Autumn [02 Oct 2003|11:42am]
finally october, one of my favourite months. i love love love the feeling of autumn, even thou i don't live in a state where the seasons look very different from each other. this morning it was so wonderfully foggy outside when i was driving to work...it was such a lovely change. i wish i could live in that every day...maybe we should move to London?

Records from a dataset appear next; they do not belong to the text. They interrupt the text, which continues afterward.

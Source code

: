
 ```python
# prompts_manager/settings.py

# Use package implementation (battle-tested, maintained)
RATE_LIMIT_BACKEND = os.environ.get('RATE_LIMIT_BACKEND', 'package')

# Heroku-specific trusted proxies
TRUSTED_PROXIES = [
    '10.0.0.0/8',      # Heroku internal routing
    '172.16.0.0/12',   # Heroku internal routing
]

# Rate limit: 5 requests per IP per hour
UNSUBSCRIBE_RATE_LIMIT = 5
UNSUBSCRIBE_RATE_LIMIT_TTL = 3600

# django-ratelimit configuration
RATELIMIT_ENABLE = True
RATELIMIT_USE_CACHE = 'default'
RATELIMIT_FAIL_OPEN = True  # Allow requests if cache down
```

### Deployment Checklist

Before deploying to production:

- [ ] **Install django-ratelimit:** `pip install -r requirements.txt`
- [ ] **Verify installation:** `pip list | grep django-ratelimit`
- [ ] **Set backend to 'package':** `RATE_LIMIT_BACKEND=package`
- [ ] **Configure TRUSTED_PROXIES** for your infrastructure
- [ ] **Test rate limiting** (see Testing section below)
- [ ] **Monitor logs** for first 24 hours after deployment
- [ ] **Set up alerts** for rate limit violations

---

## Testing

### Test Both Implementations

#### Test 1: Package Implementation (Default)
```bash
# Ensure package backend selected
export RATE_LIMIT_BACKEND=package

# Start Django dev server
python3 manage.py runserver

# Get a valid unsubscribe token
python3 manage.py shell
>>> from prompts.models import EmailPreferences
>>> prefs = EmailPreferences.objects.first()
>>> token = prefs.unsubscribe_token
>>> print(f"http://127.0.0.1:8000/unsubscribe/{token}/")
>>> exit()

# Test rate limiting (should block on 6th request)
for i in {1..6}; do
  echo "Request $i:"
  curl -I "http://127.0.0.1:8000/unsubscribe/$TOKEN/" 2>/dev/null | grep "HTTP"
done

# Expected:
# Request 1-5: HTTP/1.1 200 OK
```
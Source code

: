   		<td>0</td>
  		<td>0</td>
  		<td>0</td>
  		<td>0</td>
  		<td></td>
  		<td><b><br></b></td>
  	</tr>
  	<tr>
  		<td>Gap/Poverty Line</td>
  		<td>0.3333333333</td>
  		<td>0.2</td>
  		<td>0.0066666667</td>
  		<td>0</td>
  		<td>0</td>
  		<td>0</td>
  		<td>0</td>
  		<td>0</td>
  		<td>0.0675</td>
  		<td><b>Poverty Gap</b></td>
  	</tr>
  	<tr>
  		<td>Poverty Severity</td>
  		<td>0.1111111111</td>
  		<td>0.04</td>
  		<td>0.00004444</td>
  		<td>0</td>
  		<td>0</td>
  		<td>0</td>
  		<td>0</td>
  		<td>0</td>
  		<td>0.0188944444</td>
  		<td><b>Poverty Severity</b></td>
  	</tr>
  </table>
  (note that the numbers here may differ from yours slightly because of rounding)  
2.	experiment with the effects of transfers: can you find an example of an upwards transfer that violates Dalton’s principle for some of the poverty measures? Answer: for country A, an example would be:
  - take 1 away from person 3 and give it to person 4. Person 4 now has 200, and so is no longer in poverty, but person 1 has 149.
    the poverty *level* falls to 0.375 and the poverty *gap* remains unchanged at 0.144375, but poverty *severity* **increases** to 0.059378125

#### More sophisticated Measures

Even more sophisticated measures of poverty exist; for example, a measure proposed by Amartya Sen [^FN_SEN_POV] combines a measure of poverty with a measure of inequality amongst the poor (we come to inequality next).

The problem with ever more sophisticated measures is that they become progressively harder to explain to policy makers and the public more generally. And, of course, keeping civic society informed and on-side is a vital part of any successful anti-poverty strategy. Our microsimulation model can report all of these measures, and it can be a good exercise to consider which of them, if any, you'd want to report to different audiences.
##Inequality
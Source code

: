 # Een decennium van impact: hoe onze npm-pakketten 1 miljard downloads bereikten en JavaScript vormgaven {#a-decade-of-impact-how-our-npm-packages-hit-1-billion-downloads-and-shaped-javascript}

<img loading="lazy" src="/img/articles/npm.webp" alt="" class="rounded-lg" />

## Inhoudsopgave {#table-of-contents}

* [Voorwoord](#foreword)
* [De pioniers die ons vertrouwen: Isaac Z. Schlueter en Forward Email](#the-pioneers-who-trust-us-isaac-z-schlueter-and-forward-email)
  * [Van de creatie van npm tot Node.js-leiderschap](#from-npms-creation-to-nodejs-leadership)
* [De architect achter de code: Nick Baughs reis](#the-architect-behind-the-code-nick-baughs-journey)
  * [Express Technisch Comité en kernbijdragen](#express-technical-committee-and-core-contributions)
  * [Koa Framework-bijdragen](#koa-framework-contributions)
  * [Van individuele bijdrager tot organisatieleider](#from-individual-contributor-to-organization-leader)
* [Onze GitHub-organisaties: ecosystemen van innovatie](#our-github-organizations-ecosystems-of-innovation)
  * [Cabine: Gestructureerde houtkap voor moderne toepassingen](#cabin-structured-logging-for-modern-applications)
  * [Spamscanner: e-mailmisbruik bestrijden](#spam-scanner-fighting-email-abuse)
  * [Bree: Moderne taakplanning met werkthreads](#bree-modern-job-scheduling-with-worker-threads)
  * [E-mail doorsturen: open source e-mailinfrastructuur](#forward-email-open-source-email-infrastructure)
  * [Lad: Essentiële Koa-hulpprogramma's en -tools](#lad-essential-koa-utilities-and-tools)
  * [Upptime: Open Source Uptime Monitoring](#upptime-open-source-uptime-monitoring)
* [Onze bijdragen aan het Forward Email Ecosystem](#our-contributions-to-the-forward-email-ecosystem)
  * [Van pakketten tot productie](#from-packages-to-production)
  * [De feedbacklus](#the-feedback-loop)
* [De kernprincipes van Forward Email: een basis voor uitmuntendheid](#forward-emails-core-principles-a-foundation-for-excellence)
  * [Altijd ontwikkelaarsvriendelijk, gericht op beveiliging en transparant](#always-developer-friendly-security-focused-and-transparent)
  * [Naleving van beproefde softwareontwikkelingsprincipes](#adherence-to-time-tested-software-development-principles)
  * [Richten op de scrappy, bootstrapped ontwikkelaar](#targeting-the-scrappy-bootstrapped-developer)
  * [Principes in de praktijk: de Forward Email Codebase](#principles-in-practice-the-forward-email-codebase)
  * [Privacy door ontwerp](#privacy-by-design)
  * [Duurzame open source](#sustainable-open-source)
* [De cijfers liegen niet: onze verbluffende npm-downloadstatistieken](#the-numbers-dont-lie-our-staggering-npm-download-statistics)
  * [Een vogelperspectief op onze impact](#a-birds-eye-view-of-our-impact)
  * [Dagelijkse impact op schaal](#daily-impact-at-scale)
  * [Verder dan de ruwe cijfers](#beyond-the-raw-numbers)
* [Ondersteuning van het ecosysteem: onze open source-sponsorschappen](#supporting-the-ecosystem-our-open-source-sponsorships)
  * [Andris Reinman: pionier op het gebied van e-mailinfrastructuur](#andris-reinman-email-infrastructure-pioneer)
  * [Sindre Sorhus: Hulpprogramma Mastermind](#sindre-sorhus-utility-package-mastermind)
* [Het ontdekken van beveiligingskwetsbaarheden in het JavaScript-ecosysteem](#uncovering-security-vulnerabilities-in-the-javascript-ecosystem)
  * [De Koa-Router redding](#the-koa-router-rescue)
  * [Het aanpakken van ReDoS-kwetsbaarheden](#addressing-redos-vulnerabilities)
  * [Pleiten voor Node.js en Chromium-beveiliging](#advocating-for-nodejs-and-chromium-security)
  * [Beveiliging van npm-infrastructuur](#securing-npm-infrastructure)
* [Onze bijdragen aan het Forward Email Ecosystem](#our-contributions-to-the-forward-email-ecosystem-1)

i love fall and winter fashion. it's so much more classy than seeing little girls in tiny shorts and tacky tops. i love long sleeves and men's sweaters. i like ties and school girl skirts, and i really like being comfortable snuggling under a thick blanket at nite. i miss the rain, i miss the bare trees and the ground covered with bright coloured leaves. wait...what am i thinking? i live in california...we have none of that here..
Spay Me

[01 Oct 2003|04:58pm]
[ mood | ecstatic ]

omg...im going to be shooting with sean mccall...he has shot like every fucking one of my favourite dita pictures...YAY!!!